[Collection entries]

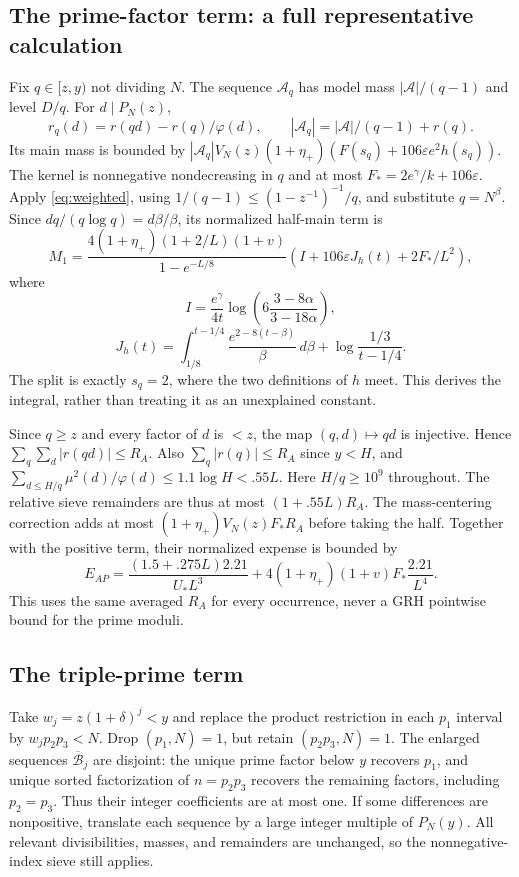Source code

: \documentclass[11pt]{article}
\theoremstyle{remark}\newtheorem{remark}[theorem]{Remark}
\newcommand{\A}{\mathcal A}
\newcommand{\B}{\mathcal B}
\newcommand{\eps}{\varepsilon}
\begin{document}
\subsection{The prime-factor term: a full representative calculation}
Fix $q\in[z,y)$ not dividing $N$. The sequence $\A_q$ has model
mass $|\A|/(q-1)$ and level $D/q$. For $d\mid P_N(z)$,
\[
r_q(d)=r(qd)-r(q)/\varphi(d),\qquad
|\A_q|=|\A|/(q-1)+r(q).
\]
Its main mass is bounded by
$|\A_q|V_N(z)(1+\eta_+)(F(s_q)+106\eps e^2h(s_q))$.
The kernel is nonnegative nondecreasing in $q$ and at most
$F_*=2e^\gamma/k+106\eps$.
Apply \eqref{eq:weighted}, using
$1/(q-1)\le(1-z^{-1})^{-1}/q$, and substitute $q=N^\beta$.
Since $dq/(q\log q)=d\beta/\beta$, its normalized half-main term is
\begin{equation}\label{eq:M1}
M_1=\frac{4(1+\eta_+)(1+2/L)(1+v)}{1-e^{-L/8}}
\left(I+106\eps J_h(t)+2F_*/L^2\right),
\end{equation}
where
\[
I=\frac{e^\gamma}{4t}\log\left(6\frac{3-8\alpha}{3-18\alpha}\right),
\]
\[
J_h(t)=\int_{1/8}^{t-1/4}\frac{e^{2-8(t-\beta)}}\beta\,d\beta
+\log\frac{1/3}{t-1/4}.
\]
The split is exactly $s_q=2$, where the two definitions of $h$ meet.
This derives the integral, rather than treating it as an unexplained constant.

Since $q\ge z$ and every factor of $d$ is $<z$, the map $(q,d)\mapsto qd$
is injective. Hence $\sum_q\sum_d|r(qd)|\le R_A$.
Also $\sum_q|r(q)|\le R_A$ since $y<H$, and
$\sum_{d\le H/q}\mu^2(d)/\varphi(d)\le1.1\log H<.55L$.
Here $H/q\ge10^9$ throughout. The relative sieve remainders are thus at
most $(1+.55L)R_A$. The mass-centering correction adds at most
$(1+\eta_+)V_N(z)F_*R_A$ before taking the half.
Together with the positive term, their normalized expense is bounded by
\begin{equation}\label{eq:EAP}
E_{AP}=\frac{(1.5+.275L)2.21}{U_*L^3}
+4(1+\eta_+)(1+v)F_*\frac{2.21}{L^4}.
\end{equation}
This uses the same averaged $R_A$ for every occurrence, never a GRH
pointwise bound for the prime moduli.

\subsection{The triple-prime term}
Take $w_j=z(1+\delta)^j<y$ and replace the product restriction in
each $p_1$ interval by $w_jp_2p_3<N$. Drop $(p_1,N)=1$, but retain
$(p_2p_3,N)=1$. The enlarged sequences $\overline{\B}_j$ are disjoint:
the unique prime factor below $y$ recovers $p_1$, and unique sorted
factorization of $n=p_2p_3$ recovers the remaining factors, including
$p_2=p_3$. Thus their integer coefficients are at most one.
If some differences are nonpositive, translate each sequence by a large
integer multiple of $P_N(y)$. All relevant divisibilities, masses, and
remainders are unchanged, so the nonnegative-index sieve still applies.
\end{document}
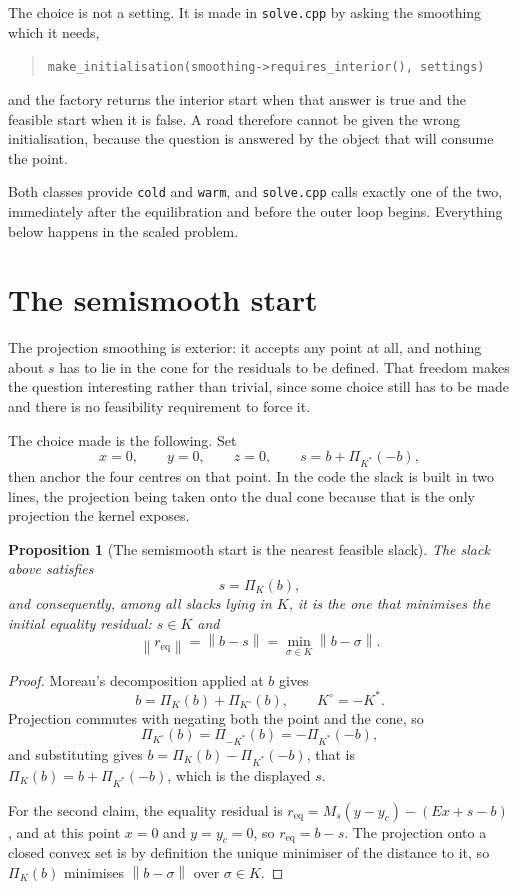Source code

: \documentclass[a4paper,11pt]{book}
\theoremstyle{plain}
\newtheorem{proposition}[theorem]{Proposition}
\theoremstyle{definition}
\theoremstyle{remark}
\numberwithin{equation}{chapter}
\numberwithin{algorithm}{chapter}
\newcommand{\proj}[2]{\Pi_{#2}\!\left(#1\right)}
\newcommand{\norm}[1]{\left\|#1\right\|}
\begin{document}
	The choice is not a setting. It is made in \texttt{solve.cpp} by asking the
	smoothing which it needs,
	\begin{quote}
		\texttt{make\_initialisation(smoothing->requires\_interior(), settings)}
	\end{quote}
	and the factory returns the interior start when that answer is true and the
	feasible start when it is false. A road therefore cannot be given the wrong
	initialisation, because the question is answered by the object that will
	consume the point.

	Both classes provide \texttt{cold} and \texttt{warm}, and
	\texttt{solve.cpp} calls exactly one of the two, immediately after the
	equilibration and before the outer loop begins. Everything below happens in
	the scaled problem.

	\section{The semismooth start}

	The projection smoothing is exterior: it accepts any point at all, and
	nothing about $s$ has to lie in the cone for the residuals to be defined.
	That freedom makes the question interesting rather than trivial, since some
	choice still has to be made and there is no feasibility requirement to force
	it.

	The choice made is the following. Set
	\[
	x=0,
	\qquad
	y=0,
	\qquad
	z=0,
	\qquad
	s=b+\proj{-b}{K^*} ,
	\]
	then anchor the four centres on that point. In the code the slack is built in
	two lines, the projection being taken onto the dual cone because that is the
	only projection the kernel exposes.

	\begin{proposition}[The semismooth start is the nearest feasible slack]
		\label{prop:feasiblestart}
		The slack above satisfies
		\begin{equation}
			s=\proj{b}{K} ,
		\end{equation}
		and consequently, among all slacks lying in $K$, it is the one that
		minimises the initial equality residual: $s\in K$ and
		\begin{equation}
			\norm{r_{\mathrm{eq}}}=\norm{b-s}
			=\min_{\sigma\in K}\norm{b-\sigma} .
		\end{equation}
	\end{proposition}

	\begin{proof}
		Moreau's decomposition applied at $b$ gives
		\[
		b=\proj{b}{K}+\proj{b}{K^{\circ}},
		\qquad
		K^{\circ}=-K^* .
		\]
		Projection commutes with negating both the point and the cone, so
		\[
		\proj{b}{K^{\circ}}=\proj{b}{-K^*}=-\proj{-b}{K^*} ,
		\]
		and substituting gives $b=\proj{b}{K}-\proj{-b}{K^*}$, that is
		$\proj{b}{K}=b+\proj{-b}{K^*}$, which is the displayed $s$.

		For the second claim, the equality residual is
		$r_{\mathrm{eq}}=M_s(y-y_c)-(Ex+s-b)$, and at this point $x=0$ and
		$y=y_c=0$, so $r_{\mathrm{eq}}=b-s$. The projection onto a closed convex
		set is by definition the unique minimiser of the distance to it, so
		$\proj{b}{K}$ minimises $\norm{b-\sigma}$ over $\sigma\in K$.
	\end{proof}
\end{document}

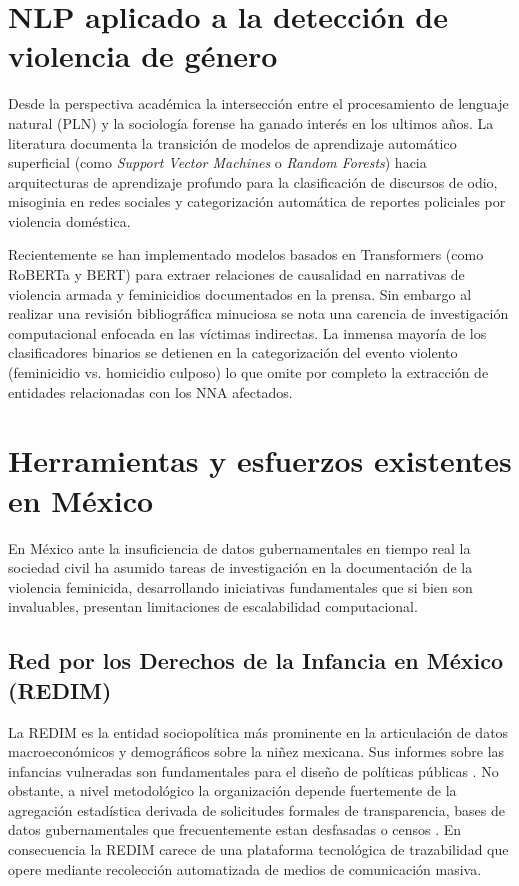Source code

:\section{NLP aplicado a la detección de violencia de género}
\label{sec:ea_nlp_violencia}

Desde la perspectiva académica la intersección entre el procesamiento de lenguaje natural (PLN) y
la sociología forense ha ganado interés en los ultimos años. La literatura documenta la
transición de modelos de aprendizaje automático superficial (como \textit{Support Vector Machines}
o \textit{Random Forests}) hacia arquitecturas de aprendizaje profundo para la
clasificación de discursos de odio, misoginia en redes sociales y categorización automática de reportes
policiales por violencia doméstica.

Recientemente se han implementado modelos basados en Transformers (como RoBERTa y BERT) para extraer
relaciones de causalidad en narrativas de violencia armada y feminicidios documentados en la prensa.
Sin embargo al realizar una revisión bibliográfica minuciosa se nota una carencia de investigación
computacional enfocada en las víctimas indirectas. La inmensa mayoría de los clasificadores binarios
se detienen en la categorización del evento violento (feminicidio vs. homicidio culposo) lo que omite
por completo la extracción de entidades relacionadas con los NNA afectados.

\section{Herramientas y esfuerzos existentes en México}
\label{sec:ea_esfuerzos_mexico}

En México ante la insuficiencia de datos gubernamentales en tiempo real la sociedad civil ha
asumido tareas de investigación en la documentación de la violencia feminicida, desarrollando
iniciativas fundamentales que si bien son invaluables, presentan limitaciones de escalabilidad
computacional.

\subsection{Red por los Derechos de la Infancia en México (REDIM)}
La REDIM es la entidad sociopolítica más prominente en la articulación de datos macroeconómicos y
demográficos sobre la niñez mexicana. Sus informes sobre las infancias vulneradas son
fundamentales para el diseño de políticas públicas \cite{redim2023informe}. No obstante, a nivel
metodológico la organización depende fuertemente de la agregación estadística derivada de
solicitudes formales de transparencia, bases de datos gubernamentales que frecuentemente estan
desfasadas o censos . En consecuencia la REDIM carece de una plataforma tecnológica de
trazabilidad que opere mediante recolección automatizada de medios de comunicación masiva.

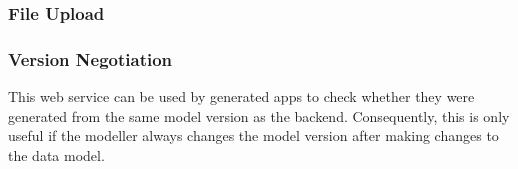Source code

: \subsubsection{File Upload} 

\subsubsection{Version Negotiation} 
This web service can be used by generated apps to check whether they were generated from the same model version as the backend. Consequently, this is only useful if the modeller always changes the model version after making changes to the data model.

### Task to carry out
Verbatim transcription needed, from the opening line of the entries above through the line containing "Here $H/q\ge10^9$ throughout."; pictures do not belong in it.

### Response to the task
Source code

: \documentclass[11pt]{article}
\theoremstyle{remark}\newtheorem{remark}[theorem]{Remark}
\newcommand{\A}{\mathcal A}
\newcommand{\B}{\mathcal B}
\newcommand{\eps}{\varepsilon}
\begin{document}
\subsection{The prime-factor term: a full representative calculation}
Fix $q\in[z,y)$ not dividing $N$. The sequence $\A_q$ has model
mass $|\A|/(q-1)$ and level $D/q$. For $d\mid P_N(z)$,
\[
r_q(d)=r(qd)-r(q)/\varphi(d),\qquad
|\A_q|=|\A|/(q-1)+r(q).
\]
Its main mass is bounded by
$|\A_q|V_N(z)(1+\eta_+)(F(s_q)+106\eps e^2h(s_q))$.
The kernel is nonnegative nondecreasing in $q$ and at most
$F_*=2e^\gamma/k+106\eps$.
Apply \eqref{eq:weighted}, using
$1/(q-1)\le(1-z^{-1})^{-1}/q$, and substitute $q=N^\beta$.
Since $dq/(q\log q)=d\beta/\beta$, its normalized half-main term is
\begin{equation}\label{eq:M1}
M_1=\frac{4(1+\eta_+)(1+2/L)(1+v)}{1-e^{-L/8}}
\left(I+106\eps J_h(t)+2F_*/L^2\right),
\end{equation}
where
\[
I=\frac{e^\gamma}{4t}\log\left(6\frac{3-8\alpha}{3-18\alpha}\right),
\]
\[
J_h(t)=\int_{1/8}^{t-1/4}\frac{e^{2-8(t-\beta)}}\beta\,d\beta
+\log\frac{1/3}{t-1/4}.
\]
The split is exactly $s_q=2$, where the two definitions of $h$ meet.
This derives the integral, rather than treating it as an unexplained constant.

Since $q\ge z$ and every factor of $d$ is $<z$, the map $(q,d)\mapsto qd$
is injective. Hence $\sum_q\sum_d|r(qd)|\le R_A$.
Also $\sum_q|r(q)|\le R_A$ since $y<H$, and
$\sum_{d\le H/q}\mu^2(d)/\varphi(d)\le1.1\log H<.55L$.
Here $H/q\ge10^9$ throughout. The relative sieve remainders are thus at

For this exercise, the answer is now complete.